Writing drama stories can be difficult at times. There are days, even weeks, when our lives are mundane or down right boring. Not a spot of drama to be found. It can really put a crimp in your writing flow.
Yet, drama is all around us. It is at the grocery store, the park and even in our own homes. It is in our spouses, children and the strange lady who lives next door. It is hiding just beneath the surface, waiting to spring out and grab us.
All you have to do is look for it.
I get some of my best inspirations by going to the grocery store. Yes, you heard me, the grocery store. Just last week, I overheard a woman on her cell phone talking to her boyfriend. From the sound of her end of the conversation, he wanted to date other people while dating her. But he didn't seem to want her to have the same privilege. My mind whirled with possibilities. What if my character had that conversation with her boyfriend? What would she do? Would she cry, move out, or go straight to the pest control aisle and grab the largest bottle of ant killer she could find?
Now, that is drama!
Or when I went to get my teeth cleaned and overheard the receptionist talking to another employee about an accident she saw on the way into work. Her description of the event was wonderful. I could picture the two cars colliding, even hear the metal crunch. I thought about what would happen if two characters were fighting over something trivial while driving to a party. And one of them was seriously injured or killed during the accident. How would the survivor deal with the guilt of knowing such a stupid fight was partially responsible for their crash? Would it send them into a tailspin of overindulgence or turn them towards a more enlightened path?
Drama is not just action. It can be subtle and sneak up on you. Like the father and his young son I saw this morning at the coffee shop. It was obvious the father did not spend a lot of time with his son; he was very nervous, watching every move his son made. They sat at the next table and were talking about how Mommy was busy at the moment and they would see her soon. When they finished eating, they walked a few doors down to a doctor's office where the Mom worked.
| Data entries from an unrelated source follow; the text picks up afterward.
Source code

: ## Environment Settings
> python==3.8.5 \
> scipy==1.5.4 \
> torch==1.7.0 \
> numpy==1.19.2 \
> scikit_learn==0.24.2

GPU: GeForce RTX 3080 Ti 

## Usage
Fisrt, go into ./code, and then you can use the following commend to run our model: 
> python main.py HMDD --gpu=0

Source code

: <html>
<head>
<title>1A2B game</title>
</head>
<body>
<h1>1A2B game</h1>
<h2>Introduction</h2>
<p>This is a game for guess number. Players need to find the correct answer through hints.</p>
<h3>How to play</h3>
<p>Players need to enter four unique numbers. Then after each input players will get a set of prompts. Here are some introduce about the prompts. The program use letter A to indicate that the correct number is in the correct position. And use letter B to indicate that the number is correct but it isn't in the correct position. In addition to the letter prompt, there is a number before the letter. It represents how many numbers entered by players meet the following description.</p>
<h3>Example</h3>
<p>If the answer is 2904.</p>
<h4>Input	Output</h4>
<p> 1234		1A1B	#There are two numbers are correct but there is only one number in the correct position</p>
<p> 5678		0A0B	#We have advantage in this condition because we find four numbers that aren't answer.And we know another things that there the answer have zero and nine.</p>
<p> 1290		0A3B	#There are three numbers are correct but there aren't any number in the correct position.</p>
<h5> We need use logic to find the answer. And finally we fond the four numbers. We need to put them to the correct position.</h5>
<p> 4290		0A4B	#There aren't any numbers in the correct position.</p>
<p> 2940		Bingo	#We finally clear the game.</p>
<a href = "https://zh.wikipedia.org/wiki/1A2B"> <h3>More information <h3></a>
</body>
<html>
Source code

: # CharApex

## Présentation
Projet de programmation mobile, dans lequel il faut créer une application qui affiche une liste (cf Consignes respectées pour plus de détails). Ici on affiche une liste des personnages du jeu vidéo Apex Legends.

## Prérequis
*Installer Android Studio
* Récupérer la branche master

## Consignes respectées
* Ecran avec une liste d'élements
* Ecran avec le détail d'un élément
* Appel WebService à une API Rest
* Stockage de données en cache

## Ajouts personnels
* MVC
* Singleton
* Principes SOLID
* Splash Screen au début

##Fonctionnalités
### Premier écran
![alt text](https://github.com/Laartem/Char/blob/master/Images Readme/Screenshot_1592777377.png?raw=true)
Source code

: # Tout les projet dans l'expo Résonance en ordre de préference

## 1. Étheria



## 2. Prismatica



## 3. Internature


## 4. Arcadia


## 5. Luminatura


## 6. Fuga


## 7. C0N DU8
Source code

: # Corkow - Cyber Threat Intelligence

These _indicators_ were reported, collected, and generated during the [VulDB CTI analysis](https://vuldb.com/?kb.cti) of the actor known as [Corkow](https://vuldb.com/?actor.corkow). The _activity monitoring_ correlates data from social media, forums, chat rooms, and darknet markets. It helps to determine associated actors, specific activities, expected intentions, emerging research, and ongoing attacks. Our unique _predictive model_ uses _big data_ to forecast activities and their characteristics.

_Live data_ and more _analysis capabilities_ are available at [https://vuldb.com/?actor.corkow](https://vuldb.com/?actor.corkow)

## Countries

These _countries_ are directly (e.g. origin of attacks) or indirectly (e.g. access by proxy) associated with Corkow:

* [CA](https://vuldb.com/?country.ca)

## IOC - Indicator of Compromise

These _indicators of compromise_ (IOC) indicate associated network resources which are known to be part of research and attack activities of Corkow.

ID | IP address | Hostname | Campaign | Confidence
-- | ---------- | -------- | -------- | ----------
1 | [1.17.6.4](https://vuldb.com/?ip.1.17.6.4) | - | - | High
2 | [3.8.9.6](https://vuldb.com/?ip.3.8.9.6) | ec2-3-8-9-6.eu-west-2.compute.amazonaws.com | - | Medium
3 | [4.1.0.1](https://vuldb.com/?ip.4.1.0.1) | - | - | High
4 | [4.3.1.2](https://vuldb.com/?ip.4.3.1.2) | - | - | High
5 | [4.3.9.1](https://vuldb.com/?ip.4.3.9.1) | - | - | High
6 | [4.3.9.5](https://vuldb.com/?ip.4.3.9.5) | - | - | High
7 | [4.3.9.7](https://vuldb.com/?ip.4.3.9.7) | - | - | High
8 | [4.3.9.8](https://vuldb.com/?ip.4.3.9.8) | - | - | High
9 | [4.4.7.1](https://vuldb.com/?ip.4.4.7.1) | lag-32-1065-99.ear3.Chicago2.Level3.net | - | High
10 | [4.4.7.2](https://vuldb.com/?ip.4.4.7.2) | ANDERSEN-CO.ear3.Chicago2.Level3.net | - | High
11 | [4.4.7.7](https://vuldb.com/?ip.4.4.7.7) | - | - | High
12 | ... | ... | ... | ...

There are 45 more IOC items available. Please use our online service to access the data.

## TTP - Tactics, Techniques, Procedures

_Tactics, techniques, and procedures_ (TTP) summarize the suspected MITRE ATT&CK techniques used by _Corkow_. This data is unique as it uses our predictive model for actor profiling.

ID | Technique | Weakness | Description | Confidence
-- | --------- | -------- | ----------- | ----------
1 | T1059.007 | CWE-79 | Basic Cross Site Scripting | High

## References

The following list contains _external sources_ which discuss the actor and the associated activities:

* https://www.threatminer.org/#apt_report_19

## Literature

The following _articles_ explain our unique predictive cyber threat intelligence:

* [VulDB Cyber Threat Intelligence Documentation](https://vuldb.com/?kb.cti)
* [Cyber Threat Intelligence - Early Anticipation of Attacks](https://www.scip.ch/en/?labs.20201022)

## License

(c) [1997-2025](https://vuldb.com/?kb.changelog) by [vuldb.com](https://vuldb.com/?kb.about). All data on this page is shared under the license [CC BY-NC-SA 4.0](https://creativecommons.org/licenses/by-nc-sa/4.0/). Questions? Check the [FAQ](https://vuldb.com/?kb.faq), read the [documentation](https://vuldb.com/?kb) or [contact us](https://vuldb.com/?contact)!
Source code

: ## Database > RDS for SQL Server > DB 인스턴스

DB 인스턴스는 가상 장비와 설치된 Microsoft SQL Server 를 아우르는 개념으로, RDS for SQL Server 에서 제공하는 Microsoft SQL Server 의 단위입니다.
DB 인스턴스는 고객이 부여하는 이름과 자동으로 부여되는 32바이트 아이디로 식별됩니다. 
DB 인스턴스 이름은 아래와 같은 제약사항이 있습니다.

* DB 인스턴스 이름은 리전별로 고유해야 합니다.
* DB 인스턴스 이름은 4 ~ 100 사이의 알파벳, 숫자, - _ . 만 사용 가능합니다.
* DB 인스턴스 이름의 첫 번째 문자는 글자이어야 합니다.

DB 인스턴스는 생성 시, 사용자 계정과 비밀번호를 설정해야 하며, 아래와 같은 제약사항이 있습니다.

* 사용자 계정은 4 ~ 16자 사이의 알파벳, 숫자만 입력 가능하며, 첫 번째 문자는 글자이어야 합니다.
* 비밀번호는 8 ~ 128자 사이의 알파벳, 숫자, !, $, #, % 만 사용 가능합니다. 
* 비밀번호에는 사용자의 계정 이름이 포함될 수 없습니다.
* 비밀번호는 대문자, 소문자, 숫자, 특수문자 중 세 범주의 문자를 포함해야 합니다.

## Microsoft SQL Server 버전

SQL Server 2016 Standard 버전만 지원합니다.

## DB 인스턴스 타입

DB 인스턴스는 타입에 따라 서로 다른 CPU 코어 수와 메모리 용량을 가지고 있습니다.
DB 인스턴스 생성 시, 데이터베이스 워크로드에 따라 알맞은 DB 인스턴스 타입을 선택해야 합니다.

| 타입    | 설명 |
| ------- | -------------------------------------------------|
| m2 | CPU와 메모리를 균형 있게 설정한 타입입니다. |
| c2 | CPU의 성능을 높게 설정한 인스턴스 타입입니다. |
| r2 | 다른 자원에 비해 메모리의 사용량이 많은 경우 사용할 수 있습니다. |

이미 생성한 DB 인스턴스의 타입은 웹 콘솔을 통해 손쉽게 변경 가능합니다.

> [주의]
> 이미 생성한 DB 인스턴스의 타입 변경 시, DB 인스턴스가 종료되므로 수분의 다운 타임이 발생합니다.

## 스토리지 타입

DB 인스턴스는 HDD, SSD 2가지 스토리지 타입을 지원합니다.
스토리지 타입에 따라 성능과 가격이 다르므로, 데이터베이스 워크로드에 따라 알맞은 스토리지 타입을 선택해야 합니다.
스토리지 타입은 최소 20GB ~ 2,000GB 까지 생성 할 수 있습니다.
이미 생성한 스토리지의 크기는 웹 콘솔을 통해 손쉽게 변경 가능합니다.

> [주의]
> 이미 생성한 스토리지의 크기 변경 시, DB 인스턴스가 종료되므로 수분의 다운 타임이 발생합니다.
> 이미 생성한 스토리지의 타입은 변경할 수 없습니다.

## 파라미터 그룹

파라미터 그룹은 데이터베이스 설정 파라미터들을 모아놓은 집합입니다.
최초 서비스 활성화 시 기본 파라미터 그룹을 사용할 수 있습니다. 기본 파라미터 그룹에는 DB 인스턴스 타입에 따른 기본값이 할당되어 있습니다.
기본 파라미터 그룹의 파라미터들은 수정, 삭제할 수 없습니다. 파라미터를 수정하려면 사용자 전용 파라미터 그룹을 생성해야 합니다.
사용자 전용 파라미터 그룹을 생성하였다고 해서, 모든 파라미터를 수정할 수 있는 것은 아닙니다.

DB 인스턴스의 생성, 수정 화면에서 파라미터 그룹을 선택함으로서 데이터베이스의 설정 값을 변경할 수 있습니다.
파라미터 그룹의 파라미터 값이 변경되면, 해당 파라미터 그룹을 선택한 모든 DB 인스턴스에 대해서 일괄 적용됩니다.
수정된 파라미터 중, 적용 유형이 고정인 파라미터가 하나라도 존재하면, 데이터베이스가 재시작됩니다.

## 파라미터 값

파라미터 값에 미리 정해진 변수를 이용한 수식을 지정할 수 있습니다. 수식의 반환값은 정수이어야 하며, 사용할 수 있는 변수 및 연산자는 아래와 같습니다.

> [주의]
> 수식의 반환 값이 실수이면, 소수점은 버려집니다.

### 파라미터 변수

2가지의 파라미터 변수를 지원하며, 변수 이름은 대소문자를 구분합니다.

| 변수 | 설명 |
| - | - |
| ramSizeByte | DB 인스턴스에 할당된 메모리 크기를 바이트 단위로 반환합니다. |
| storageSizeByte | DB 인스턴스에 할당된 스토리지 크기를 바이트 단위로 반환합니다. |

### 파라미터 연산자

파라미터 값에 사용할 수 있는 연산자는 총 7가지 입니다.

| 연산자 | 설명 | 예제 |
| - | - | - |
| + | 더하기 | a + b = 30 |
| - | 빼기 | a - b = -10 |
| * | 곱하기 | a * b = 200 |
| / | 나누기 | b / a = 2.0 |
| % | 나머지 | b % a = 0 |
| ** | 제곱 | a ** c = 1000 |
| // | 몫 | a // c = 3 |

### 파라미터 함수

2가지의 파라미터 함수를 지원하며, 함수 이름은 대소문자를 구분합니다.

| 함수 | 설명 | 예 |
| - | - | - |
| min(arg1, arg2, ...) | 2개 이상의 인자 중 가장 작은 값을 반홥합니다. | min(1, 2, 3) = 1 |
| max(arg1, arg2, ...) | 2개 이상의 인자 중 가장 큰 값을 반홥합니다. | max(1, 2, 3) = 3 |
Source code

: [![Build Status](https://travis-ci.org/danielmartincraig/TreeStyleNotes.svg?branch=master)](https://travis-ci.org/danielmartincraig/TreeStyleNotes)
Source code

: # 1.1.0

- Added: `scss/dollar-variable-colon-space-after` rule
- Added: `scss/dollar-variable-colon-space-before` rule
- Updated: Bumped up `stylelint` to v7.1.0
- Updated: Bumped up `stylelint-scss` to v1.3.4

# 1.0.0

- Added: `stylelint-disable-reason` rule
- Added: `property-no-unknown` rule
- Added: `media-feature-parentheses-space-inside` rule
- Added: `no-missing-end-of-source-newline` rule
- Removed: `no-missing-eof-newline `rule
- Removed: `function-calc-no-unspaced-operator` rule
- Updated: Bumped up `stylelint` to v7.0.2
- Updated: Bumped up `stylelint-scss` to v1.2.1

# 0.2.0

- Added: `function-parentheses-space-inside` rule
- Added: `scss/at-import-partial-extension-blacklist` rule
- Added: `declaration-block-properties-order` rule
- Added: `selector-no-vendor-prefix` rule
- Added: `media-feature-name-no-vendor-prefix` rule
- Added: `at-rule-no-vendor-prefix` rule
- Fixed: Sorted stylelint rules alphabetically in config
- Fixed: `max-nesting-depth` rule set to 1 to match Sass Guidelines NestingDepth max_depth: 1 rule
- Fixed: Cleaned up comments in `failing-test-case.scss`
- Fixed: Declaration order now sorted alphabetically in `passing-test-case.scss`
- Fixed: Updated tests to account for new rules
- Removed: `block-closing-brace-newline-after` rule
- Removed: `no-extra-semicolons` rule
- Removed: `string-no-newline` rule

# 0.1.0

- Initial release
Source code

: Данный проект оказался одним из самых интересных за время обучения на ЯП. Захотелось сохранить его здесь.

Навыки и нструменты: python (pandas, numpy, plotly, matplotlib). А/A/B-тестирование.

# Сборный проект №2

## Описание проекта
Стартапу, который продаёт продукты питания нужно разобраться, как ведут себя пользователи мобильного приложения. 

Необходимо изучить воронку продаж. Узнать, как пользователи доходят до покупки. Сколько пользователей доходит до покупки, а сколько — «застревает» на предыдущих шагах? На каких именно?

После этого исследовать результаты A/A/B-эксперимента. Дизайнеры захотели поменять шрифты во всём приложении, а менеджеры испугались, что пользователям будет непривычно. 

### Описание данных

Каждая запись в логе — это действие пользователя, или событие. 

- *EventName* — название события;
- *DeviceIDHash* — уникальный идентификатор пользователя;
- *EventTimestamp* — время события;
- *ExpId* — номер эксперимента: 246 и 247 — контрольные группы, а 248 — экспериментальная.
While the child played inside the office, Mom and Dad had a quiet but obviously heated discussion about something. Their body language told more about their problem than their words could ever express. By the time I finished my coffee and muffin, they had worked it out and the three of them left. But they got my mind working. What if the parents could not get the problem solved, where would they go from there? Would they separate, divorce, or take more drastic measures?
As you can see, real life holds more drama than any book, movie and television show. And it is real drama, straight from the heart. So go out and watch some drama today. Who knows, you might find that elusive scene you have been looking for.